▶ [Your task]: Copy each line containing "solares" from the listing below.

▶ [Supplied data]:
▶
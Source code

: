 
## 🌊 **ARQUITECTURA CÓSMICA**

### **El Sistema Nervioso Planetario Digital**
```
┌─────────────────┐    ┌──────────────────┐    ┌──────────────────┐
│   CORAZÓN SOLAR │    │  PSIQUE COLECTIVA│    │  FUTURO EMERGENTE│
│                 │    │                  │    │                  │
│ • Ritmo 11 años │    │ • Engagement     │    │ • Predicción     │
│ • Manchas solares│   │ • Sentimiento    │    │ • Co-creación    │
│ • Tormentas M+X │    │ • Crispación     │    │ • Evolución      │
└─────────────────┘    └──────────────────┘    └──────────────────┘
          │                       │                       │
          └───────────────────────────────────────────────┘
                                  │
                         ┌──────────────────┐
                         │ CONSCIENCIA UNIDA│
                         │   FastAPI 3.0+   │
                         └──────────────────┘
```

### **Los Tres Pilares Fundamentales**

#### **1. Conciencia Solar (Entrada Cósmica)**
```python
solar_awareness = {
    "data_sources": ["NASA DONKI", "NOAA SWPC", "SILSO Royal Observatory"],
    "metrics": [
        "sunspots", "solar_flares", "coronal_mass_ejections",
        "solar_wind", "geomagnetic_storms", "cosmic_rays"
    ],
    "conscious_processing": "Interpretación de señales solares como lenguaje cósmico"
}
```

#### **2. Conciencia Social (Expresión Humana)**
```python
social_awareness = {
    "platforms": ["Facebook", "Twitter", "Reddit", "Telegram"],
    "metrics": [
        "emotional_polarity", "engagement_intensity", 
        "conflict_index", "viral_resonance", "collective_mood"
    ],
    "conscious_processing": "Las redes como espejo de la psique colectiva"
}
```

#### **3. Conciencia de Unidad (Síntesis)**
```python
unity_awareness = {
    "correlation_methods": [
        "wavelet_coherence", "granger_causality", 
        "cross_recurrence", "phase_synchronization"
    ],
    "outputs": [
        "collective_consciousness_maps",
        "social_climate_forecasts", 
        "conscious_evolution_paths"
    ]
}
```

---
◀
▶ [The completed task]:
│ • Manchas solares│   │ • Sentimiento    │    │ • Co-creación    │
    "conscious_processing": "Interpretación de señales solares como lenguaje cósmico"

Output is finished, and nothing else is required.